What needs to be done —
Pull out every line below holding the word "fallidos".

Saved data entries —

◇ ◇ ◇ ◇ ◇ ◇ ◇

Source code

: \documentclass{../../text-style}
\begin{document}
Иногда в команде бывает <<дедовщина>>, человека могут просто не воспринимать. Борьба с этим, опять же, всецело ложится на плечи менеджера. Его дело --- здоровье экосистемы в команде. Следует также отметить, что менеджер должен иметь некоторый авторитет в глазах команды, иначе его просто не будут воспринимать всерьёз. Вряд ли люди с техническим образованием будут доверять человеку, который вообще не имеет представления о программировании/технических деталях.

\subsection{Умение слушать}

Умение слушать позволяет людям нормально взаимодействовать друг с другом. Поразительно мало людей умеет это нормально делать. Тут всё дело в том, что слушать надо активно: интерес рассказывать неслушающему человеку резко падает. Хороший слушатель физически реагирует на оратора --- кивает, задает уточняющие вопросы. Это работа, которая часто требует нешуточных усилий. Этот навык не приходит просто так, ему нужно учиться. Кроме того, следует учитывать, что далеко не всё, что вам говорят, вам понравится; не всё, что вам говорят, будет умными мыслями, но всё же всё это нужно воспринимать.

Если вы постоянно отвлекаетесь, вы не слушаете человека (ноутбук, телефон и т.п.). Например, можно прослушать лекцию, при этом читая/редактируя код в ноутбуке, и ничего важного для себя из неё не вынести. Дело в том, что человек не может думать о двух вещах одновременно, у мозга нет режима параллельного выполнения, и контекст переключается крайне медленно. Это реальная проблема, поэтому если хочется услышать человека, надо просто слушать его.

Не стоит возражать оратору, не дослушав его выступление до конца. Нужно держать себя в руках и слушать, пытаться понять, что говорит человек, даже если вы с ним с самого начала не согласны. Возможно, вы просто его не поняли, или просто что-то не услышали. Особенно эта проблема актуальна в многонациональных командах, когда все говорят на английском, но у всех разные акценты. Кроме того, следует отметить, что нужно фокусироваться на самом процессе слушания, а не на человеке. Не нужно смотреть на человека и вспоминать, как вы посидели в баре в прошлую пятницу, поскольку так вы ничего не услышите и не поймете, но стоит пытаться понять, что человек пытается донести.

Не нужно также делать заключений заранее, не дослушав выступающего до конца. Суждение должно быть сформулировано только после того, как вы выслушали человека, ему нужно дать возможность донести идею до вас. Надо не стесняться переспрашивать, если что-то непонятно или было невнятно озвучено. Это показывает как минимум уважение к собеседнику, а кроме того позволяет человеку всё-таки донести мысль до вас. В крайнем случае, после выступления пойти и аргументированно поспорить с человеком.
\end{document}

◇ ◇ ◇ ◇ ◇ ◇ ◇

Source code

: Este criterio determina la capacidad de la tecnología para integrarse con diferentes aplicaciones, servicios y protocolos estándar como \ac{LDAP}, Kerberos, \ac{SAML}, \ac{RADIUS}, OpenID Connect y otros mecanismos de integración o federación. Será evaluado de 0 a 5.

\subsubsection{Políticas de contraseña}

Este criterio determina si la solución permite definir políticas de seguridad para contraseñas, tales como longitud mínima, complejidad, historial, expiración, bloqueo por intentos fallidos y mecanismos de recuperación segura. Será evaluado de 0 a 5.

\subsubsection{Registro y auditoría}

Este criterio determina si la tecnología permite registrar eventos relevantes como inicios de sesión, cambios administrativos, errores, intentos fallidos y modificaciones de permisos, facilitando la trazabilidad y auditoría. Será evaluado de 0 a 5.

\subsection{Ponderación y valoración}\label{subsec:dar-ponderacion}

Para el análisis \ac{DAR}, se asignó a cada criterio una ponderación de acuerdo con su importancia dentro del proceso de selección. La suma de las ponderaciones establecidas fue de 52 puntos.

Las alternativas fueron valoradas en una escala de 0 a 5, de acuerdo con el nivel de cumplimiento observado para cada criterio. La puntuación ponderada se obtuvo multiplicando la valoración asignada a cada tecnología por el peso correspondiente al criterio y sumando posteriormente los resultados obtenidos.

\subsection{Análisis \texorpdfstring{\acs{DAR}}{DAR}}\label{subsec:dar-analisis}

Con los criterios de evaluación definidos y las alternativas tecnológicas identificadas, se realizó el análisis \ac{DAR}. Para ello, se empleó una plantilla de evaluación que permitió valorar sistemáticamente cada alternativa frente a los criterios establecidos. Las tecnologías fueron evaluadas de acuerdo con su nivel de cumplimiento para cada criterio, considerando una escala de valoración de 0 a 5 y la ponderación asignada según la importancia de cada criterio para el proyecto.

◇ ◇ ◇ ◇ ◇ ◇ ◇

Answer to this exercise —
Este criterio determina si la solución permite definir políticas de seguridad para contraseñas, tales como longitud mínima, complejidad, historial, expiración, bloqueo por intentos fallidos y mecanismos de recuperación segura. Será evaluado de 0 a 5.
Este criterio determina si la tecnología permite registrar eventos relevantes como inicios de sesión, cambios administrativos, errores, intentos fallidos y modificaciones de permisos, facilitando la trazabilidad y auditoría. Será evaluado de 0 a 5.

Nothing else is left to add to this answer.